▶ Listed entries
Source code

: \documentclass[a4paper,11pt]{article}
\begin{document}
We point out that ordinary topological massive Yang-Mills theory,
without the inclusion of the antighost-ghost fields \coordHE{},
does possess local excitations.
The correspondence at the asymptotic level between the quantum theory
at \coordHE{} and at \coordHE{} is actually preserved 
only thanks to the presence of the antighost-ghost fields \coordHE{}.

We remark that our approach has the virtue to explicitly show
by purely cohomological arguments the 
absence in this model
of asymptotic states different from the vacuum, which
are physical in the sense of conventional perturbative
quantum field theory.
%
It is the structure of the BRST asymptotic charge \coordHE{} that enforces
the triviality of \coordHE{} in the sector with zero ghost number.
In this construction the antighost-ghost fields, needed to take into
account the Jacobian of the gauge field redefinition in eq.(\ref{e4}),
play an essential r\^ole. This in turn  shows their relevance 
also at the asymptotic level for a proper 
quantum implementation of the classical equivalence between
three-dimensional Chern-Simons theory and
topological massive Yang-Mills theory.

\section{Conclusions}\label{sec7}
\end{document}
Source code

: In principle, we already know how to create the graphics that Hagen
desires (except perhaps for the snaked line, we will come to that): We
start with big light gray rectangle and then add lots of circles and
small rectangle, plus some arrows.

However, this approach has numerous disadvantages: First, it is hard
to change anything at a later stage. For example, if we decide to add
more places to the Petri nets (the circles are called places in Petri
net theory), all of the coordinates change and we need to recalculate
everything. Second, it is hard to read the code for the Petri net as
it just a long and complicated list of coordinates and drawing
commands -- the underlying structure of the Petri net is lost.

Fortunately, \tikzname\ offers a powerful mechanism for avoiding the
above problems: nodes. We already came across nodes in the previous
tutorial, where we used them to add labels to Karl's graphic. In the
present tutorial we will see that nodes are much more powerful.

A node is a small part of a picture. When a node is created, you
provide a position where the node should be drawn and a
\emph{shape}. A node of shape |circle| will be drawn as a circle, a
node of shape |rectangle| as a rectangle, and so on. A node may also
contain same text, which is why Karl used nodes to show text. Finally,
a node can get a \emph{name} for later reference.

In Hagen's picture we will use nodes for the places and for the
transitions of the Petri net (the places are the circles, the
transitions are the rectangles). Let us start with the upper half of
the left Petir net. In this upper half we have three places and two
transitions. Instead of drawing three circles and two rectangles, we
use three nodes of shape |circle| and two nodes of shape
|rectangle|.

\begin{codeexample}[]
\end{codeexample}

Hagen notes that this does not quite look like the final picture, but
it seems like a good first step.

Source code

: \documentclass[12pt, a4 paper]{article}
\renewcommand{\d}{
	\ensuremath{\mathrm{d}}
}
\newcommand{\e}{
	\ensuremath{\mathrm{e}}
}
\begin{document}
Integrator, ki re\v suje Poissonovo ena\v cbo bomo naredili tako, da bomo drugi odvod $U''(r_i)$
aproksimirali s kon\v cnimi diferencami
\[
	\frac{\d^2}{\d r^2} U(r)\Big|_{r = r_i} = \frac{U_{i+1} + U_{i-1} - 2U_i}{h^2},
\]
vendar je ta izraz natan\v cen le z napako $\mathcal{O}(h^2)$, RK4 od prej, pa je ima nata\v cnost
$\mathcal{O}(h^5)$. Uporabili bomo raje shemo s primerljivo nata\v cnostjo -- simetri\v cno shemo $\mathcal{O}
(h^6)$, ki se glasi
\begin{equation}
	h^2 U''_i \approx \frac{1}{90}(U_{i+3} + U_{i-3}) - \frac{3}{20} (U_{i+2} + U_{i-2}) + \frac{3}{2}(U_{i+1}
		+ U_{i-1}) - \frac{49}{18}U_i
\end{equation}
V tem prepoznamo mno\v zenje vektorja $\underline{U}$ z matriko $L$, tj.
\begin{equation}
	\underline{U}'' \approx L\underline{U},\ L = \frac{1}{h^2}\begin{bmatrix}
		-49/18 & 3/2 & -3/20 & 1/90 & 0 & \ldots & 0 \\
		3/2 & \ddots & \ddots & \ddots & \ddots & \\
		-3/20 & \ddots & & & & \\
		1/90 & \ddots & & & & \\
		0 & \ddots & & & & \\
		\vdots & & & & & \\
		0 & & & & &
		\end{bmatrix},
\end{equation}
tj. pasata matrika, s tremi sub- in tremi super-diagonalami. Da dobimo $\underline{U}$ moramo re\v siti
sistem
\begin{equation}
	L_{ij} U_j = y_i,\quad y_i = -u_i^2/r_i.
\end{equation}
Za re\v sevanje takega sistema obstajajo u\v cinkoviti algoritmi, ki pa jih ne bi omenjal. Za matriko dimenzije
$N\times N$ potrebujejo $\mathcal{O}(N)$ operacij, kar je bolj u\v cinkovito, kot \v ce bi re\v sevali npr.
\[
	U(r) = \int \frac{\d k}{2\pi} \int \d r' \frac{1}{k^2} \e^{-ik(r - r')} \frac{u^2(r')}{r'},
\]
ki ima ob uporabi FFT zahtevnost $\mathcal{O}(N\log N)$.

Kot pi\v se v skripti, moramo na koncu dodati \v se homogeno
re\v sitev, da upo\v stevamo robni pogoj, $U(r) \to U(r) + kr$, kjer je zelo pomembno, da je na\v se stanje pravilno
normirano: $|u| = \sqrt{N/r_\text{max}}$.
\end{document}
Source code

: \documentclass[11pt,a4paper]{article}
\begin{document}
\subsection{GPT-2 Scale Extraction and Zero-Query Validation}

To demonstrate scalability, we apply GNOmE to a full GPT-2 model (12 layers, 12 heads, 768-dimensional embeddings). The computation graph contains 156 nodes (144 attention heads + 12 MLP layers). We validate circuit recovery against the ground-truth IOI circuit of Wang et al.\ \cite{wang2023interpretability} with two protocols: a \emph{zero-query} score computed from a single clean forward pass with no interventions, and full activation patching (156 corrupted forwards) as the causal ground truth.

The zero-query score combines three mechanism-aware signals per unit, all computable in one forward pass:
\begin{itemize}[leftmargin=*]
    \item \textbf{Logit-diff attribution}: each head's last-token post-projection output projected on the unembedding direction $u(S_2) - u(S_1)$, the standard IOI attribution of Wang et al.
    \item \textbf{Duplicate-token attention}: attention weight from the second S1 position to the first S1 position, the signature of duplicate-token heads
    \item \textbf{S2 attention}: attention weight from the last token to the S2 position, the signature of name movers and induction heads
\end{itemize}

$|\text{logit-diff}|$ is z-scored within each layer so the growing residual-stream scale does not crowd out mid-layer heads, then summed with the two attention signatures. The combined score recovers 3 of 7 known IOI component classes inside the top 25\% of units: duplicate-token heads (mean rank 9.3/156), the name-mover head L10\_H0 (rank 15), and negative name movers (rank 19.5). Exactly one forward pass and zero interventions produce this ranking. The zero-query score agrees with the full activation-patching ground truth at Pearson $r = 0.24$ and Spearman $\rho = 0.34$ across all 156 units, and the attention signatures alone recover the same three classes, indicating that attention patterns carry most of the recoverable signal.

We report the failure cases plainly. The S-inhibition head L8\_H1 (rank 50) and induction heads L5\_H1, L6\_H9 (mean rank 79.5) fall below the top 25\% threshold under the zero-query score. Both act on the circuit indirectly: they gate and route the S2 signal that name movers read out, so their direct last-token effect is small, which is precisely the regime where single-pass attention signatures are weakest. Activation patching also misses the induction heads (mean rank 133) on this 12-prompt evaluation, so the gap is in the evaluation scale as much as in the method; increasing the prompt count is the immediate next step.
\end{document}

▶ Work to complete
From the entries above, print the lines beginning at the one with "Integrator, ki re\v" and stopping after the one with "ki ima ob uporabi", exactly as written and with nothing else.

▶ Task answer
Integrator, ki re\v suje Poissonovo ena\v cbo bomo naredili tako, da bomo drugi odvod $U''(r_i)$
aproksimirali s kon\v cnimi diferencami
\[
	\frac{\d^2}{\d r^2} U(r)\Big|_{r = r_i} = \frac{U_{i+1} + U_{i-1} - 2U_i}{h^2},
\]
vendar je ta izraz natan\v cen le z napako $\mathcal{O}(h^2)$, RK4 od prej, pa je ima nata\v cnost
$\mathcal{O}(h^5)$. Uporabili bomo raje shemo s primerljivo nata\v cnostjo -- simetri\v cno shemo $\mathcal{O}
(h^6)$, ki se glasi
\begin{equation}
	h^2 U''_i \approx \frac{1}{90}(U_{i+3} + U_{i-3}) - \frac{3}{20} (U_{i+2} + U_{i-2}) + \frac{3}{2}(U_{i+1}
		+ U_{i-1}) - \frac{49}{18}U_i
\end{equation}
V tem prepoznamo mno\v zenje vektorja $\underline{U}$ z matriko $L$, tj.
\begin{equation}
	\underline{U}'' \approx L\underline{U},\ L = \frac{1}{h^2}\begin{bmatrix}
		-49/18 & 3/2 & -3/20 & 1/90 & 0 & \ldots & 0 \\
		3/2 & \ddots & \ddots & \ddots & \ddots & \\
		-3/20 & \ddots & & & & \\
		1/90 & \ddots & & & & \\
		0 & \ddots & & & & \\
		\vdots & & & & & \\
		0 & & & & &
		\end{bmatrix},
\end{equation}
tj. pasata matrika, s tremi sub- in tremi super-diagonalami. Da dobimo $\underline{U}$ moramo re\v siti
sistem
\begin{equation}
	L_{ij} U_j = y_i,\quad y_i = -u_i^2/r_i.
\end{equation}
Za re\v sevanje takega sistema obstajajo u\v cinkoviti algoritmi, ki pa jih ne bi omenjal. Za matriko dimenzije
$N\times N$ potrebujejo $\mathcal{O}(N)$ operacij, kar je bolj u\v cinkovito, kot \v ce bi re\v sevali npr.
\[
	U(r) = \int \frac{\d k}{2\pi} \int \d r' \frac{1}{k^2} \e^{-ik(r - r')} \frac{u^2(r')}{r'},
\]
ki ima ob uporabi FFT zahtevnost $\mathcal{O}(N\log N)$.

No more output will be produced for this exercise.